- **Exercise objective**:
Your answer must be the exact lines below, starting with the line with "[Watch the video](# Capstone Salesforce" and going on through the line with "1. Primer subelemento", both included, with no pictures.

- **Data items**:
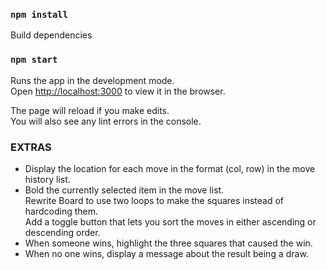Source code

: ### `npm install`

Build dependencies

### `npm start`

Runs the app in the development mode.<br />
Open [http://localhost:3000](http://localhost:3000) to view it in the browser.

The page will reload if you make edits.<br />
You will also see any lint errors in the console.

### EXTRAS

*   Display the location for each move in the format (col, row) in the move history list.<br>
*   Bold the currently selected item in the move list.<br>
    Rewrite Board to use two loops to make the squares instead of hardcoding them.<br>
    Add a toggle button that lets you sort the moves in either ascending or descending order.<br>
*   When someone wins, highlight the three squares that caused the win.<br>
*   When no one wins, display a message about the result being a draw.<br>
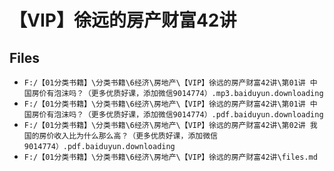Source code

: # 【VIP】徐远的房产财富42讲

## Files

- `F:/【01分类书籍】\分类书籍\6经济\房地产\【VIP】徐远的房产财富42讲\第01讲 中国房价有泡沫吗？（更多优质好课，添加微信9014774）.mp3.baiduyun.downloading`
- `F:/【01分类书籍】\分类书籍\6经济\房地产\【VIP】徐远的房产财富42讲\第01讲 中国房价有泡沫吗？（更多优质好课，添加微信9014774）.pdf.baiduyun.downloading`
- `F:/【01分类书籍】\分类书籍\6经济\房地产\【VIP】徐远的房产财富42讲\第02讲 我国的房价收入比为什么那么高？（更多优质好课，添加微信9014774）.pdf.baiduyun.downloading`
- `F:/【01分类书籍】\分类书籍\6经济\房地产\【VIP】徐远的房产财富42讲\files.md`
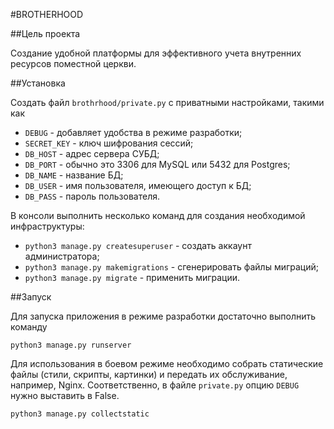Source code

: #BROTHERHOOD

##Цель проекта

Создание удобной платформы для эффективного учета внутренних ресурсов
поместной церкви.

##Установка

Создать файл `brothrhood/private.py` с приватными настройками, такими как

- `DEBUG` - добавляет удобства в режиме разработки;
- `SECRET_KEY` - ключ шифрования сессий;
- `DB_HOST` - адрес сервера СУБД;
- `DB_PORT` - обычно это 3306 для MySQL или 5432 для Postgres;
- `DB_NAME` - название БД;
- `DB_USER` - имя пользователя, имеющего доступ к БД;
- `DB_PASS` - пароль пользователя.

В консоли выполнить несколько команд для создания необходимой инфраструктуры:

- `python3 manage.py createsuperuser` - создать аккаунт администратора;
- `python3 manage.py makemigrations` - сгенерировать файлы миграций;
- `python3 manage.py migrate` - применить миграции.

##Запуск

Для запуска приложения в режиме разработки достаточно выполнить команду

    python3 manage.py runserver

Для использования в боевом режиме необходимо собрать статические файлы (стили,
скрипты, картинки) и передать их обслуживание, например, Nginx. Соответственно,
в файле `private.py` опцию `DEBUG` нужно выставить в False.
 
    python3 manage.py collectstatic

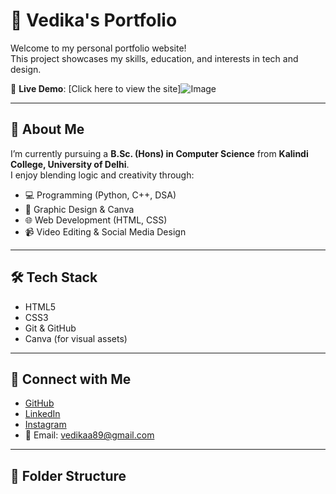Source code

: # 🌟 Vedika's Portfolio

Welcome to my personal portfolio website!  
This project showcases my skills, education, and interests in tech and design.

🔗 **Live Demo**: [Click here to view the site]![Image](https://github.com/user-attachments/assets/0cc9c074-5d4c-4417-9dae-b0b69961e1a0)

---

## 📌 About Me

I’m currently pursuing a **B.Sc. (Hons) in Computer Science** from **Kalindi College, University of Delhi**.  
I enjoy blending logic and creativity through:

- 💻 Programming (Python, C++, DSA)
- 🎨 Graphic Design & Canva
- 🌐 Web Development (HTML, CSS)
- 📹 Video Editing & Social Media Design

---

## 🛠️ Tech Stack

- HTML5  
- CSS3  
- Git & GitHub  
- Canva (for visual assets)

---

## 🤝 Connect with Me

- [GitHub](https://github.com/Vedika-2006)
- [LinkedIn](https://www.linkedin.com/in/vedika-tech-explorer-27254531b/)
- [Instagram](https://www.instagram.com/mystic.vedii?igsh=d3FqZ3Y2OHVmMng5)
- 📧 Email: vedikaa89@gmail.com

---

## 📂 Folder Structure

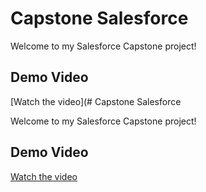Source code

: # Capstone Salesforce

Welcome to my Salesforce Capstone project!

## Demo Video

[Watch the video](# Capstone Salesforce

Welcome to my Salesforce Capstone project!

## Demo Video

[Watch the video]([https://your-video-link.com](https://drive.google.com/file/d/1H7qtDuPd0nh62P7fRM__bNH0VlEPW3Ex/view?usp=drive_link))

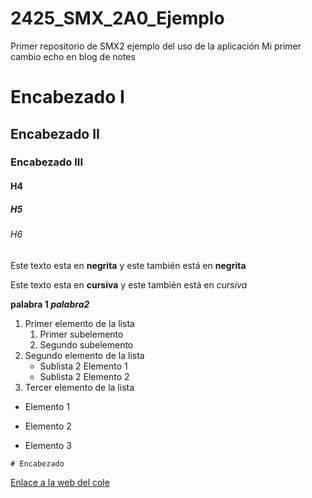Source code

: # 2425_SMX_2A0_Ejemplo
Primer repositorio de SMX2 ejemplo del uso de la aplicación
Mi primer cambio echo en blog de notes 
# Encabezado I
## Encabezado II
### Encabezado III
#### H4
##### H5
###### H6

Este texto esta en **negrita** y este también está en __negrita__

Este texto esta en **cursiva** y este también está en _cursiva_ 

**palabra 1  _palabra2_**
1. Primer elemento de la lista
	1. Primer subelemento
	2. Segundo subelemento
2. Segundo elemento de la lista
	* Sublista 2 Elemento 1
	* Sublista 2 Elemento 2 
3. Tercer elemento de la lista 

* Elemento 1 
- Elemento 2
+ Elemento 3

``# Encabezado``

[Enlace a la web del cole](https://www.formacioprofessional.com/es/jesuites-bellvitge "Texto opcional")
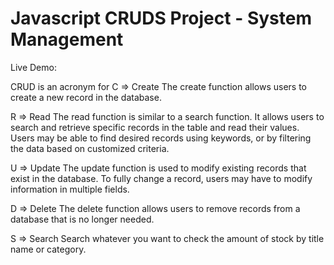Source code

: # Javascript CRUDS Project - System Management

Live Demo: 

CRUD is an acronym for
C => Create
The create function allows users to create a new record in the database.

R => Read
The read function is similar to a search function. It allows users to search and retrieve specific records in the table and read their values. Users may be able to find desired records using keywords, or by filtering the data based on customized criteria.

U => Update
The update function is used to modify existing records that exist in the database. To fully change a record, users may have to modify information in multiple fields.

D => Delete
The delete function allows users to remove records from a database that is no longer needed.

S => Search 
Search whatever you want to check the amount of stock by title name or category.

* * *

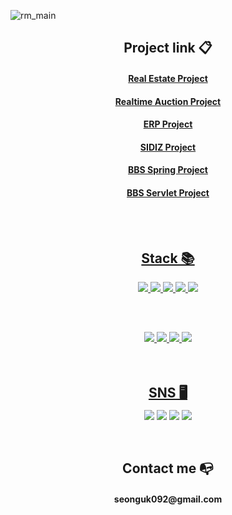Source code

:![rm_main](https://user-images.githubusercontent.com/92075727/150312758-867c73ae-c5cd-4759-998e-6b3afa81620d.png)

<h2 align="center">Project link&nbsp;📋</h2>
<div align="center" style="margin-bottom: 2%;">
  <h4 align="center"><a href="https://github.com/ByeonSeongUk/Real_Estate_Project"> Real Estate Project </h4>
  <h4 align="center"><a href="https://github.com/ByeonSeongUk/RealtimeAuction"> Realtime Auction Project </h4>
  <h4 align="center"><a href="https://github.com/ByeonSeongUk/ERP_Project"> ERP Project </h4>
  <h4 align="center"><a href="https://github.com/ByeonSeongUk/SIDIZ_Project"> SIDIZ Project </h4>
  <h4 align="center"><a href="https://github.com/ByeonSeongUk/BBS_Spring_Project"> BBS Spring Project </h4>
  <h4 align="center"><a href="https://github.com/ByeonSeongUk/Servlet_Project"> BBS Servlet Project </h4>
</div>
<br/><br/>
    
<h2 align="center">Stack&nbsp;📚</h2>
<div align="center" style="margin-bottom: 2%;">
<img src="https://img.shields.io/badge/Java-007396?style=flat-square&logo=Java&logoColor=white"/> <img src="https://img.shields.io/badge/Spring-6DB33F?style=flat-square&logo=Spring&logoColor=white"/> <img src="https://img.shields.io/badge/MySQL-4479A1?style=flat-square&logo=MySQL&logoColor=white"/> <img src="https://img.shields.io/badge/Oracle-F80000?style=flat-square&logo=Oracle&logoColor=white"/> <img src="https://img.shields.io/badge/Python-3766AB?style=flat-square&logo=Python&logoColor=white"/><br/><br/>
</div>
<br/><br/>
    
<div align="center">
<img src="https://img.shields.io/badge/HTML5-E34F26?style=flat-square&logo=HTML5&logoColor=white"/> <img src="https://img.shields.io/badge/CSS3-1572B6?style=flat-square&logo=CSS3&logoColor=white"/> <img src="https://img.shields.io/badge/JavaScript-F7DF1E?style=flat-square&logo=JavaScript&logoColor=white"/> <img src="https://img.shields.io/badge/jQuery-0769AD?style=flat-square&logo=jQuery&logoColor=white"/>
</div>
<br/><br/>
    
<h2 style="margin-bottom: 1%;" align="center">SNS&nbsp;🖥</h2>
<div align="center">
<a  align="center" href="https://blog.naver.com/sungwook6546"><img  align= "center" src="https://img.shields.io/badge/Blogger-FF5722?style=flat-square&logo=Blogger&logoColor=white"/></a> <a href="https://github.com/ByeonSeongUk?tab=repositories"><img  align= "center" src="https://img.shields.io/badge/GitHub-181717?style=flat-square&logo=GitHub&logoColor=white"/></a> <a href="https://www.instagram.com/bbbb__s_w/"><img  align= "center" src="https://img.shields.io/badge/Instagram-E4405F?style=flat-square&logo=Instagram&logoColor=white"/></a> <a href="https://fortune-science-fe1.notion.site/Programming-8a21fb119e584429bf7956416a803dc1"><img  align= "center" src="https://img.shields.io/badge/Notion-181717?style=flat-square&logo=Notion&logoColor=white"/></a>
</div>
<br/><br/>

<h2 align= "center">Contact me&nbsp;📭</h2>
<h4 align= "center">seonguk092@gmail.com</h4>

- **Answer section**:
[Watch the video](# Capstone Salesforce

Welcome to my Salesforce Capstone project!

## Demo Video

[Watch the video]([https://your-video-link.com](https://drive.google.com/file/d/1H7qtDuPd0nh62P7fRM__bNH0VlEPW3Ex/view?usp=drive_link))

Source code

: # 2425_SMX_2A0_Ejemplo
Primer repositorio de SMX2 ejemplo del uso de la aplicación
Mi primer cambio echo en blog de notes 
# Encabezado I
## Encabezado II
### Encabezado III
#### H4
##### H5
###### H6

Este texto esta en **negrita** y este también está en __negrita__

Este texto esta en **cursiva** y este también está en _cursiva_ 

**palabra 1  _palabra2_**
1. Primer elemento de la lista
	1. Primer subelemento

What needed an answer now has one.